The gap between promises made when seeking planning approval seven years ago and what will be delivered at the Sydney tower's December opening raises further questions of corporate governance at Crown - a firm berated during a regulatory probe for publishing misleading advertisements and accused of "arrogant indifference to compliance".
"I can't see how the numbers are going to stack up, at least in the short run," said a former New South Wales government official directly involved in granting Crown approval, and who is no longer associated with the project so requested anonymity.
"We asked every question that we thought we needed to. It did seem like they were making a lot of promises." Crown hoped to milk booming Chinese demand when it pitched the 75-floor tower overlooking Sydney Harbour Bridge in June 2013 and won approval in July - months after Xi Jinping became premier of China, where Macau was peaking at eight times the gambling revenue of Las Vegas.
Mr Xi's anti-gambling campaign two years later hammered demand, and led to the jailing of 16 Crown staff in China and Crown's withdrawal from the country. Crown kept wooing Chinese gamblers through tour operators, but reports of operators' criminal links left Crown's new casino licence at the mercy of an inquiry.
The regulator suspended the licence on Wednesday until the inquiry reports its recommendations in February, citing Crown's own evidence that it facilitated money laundering. That means when Crown opens its new flagship resort next month, it will have to rely on restaurant and hotel takings - and even those will be from domestic tourists as Covid-19 keeps borders closed.
What won't be opening anytime soon is the widely publicised college which Crown said would produce staff by the time the doors open.
A Crown spokesperson said the college is part of an external project where construction has been delayed by six to 12 months.
Crown remains "totally committed", she said, and in October began "development and implementation of school-based traineeship placements".
Crown also won't be flying "high net worth guests" to a ski resort owned in 2013 by company founder James Packer, a perk its pitch said would boost Australia's appeal. The resort was sold two years later, voiding the plan.
Crown's spokesperson declined to comment on the ski plan, or on the A$1.4 billion that Crown in its pitch said it would pay in state gambling tax in its first decade.
UBS expects China's gambling crackdown to squeeze the VIP market for years, and so forecasts Crown's tax to be closer to A$1 billion in 15 years. Still, that meets a binding condition of planning approval, as also promised.
"We know about how to translate their numbers into impacts on the broader economy, but in terms of how their business goes, nobody knows more about Crown's business than Crown," said Jerome Fahrer, a director of ACIL Allen Consulting, which supplied some economic forecasts for Crown's pitch.
"Things change over time, and that's the way these things go. We can only work with the best information we have at the time."

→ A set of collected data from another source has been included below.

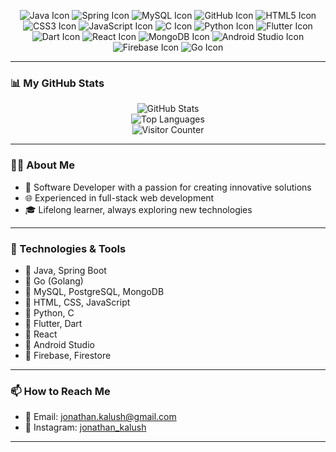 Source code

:<p align="center">
  <img src="https://img.icons8.com/color/48/000000/java-coffee-cup-logo.png" alt="Java Icon" />
  <img src="https://img.icons8.com/color/48/000000/spring-logo.png" alt="Spring Icon" />
  <img src="https://img.icons8.com/ios-filled/50/4479A1/mysql-logo.png" alt="MySQL Icon" />
  <img src="https://img.icons8.com/ios-filled/50/000000/github.png" alt="GitHub Icon" />
  <img src="https://img.icons8.com/color/48/000000/html-5--v1.png" alt="HTML5 Icon" />
  <img src="https://img.icons8.com/color/48/000000/css3.png" alt="CSS3 Icon" />
  <img src="https://img.icons8.com/color/48/000000/javascript--v1.png" alt="JavaScript Icon" />
  <img src="https://img.icons8.com/color/48/000000/c-programming.png" alt="C Icon" />
  <img src="https://img.icons8.com/color/48/000000/python.png" alt="Python Icon" />
  <img src="https://img.icons8.com/color/48/000000/flutter.png" alt="Flutter Icon" />
  <img src="https://img.icons8.com/color/48/000000/dart.png" alt="Dart Icon" />
  <img src="https://img.icons8.com/color/48/000000/react-native.png" alt="React Icon" />
  <img src="https://img.icons8.com/color/48/000000/mongodb.png" alt="MongoDB Icon" />
  <img src="https://img.icons8.com/color/48/000000/android-studio.png" alt="Android Studio Icon" />
  <img src="https://img.icons8.com/color/48/000000/firebase.png" alt="Firebase Icon" />
  <img src="https://img.icons8.com/color/48/000000/golang.png" alt="Go Icon" />
</p>

---

### 📊 My GitHub Stats

<p align="center">
  <img src="https://github-readme-stats.vercel.app/api?username=kalush666&show_icons=true&theme=radical&cache_seconds=1800" alt="GitHub Stats" />
  <br>
  <img src="https://github-readme-stats.vercel.app/api/top-langs/?username=kalush666&layout=compact&theme=radical&cache_seconds=1800" alt="Top Languages" />
  <br>
  <img src="https://komarev.com/ghpvc/?username=kalush666&style=flat-square" alt="Visitor Counter"/>
</p>

---

### 🧑‍💻 About Me

- 💼 Software Developer with a passion for creating innovative solutions
- 🌐 Experienced in full-stack web development
- 🎓 Lifelong learner, always exploring new technologies

---

### 🔧 Technologies & Tools

- 🔹 Java, Spring Boot
- 🔹 Go (Golang)
- 🔹 MySQL, PostgreSQL, MongoDB
- 🔹 HTML, CSS, JavaScript
- 🔹 Python, C
- 🔹 Flutter, Dart
- 🔹 React
- 🔹 Android Studio
- 🔹 Firebase, Firestore

---

### 📫 How to Reach Me

- 📧 Email: jonathan.kalush@gmail.com
- 📸 Instagram: [jonathan_kalush](https://www.instagram.com/jonathan_kalush)

---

Mr Packer's spokesperson declined to comment. Testifying at the inquiry in October, the billionaire said the collapse in Chinese outbound casino tourism meant it was "highly doubtful that we're going to go anywhere near our original figures".
Still, not all Crown's pitch promises will go unrealised.
Demand dynamics may have changed yet Crown plans to hire 2,000 people for the tower, more than the 1,250 promised in 2013.
Though Crown's New South Wales gaming licence is on ice for now, the state government may hesitate to cancel it permanently and lose A$1 billion in guaranteed tax revenue, analysts said.
Should that happen, Crown would likely run the 271 metre tower as a luxury hotel and entertainment hub, and recoup some of its investment selling the 82 tower apartments for tens of millions of dollars apiece, they said.
It would also continue to operate casinos in Melbourne, in Victoria state, and Perth, in Western Australia. Even so, the Victoria's regulator has begun disciplinary action over revelations at the New South Wales inquiry, and the firm is under investigation by the federal financial crime watchdog.
"The challenge... will be to restore the integrity of the business over the period impacted by the pandemic, and be in a position to operate at full capacity thereafter," said Angus Gluskie, managing director of White Funds Management, which holds Crown shares.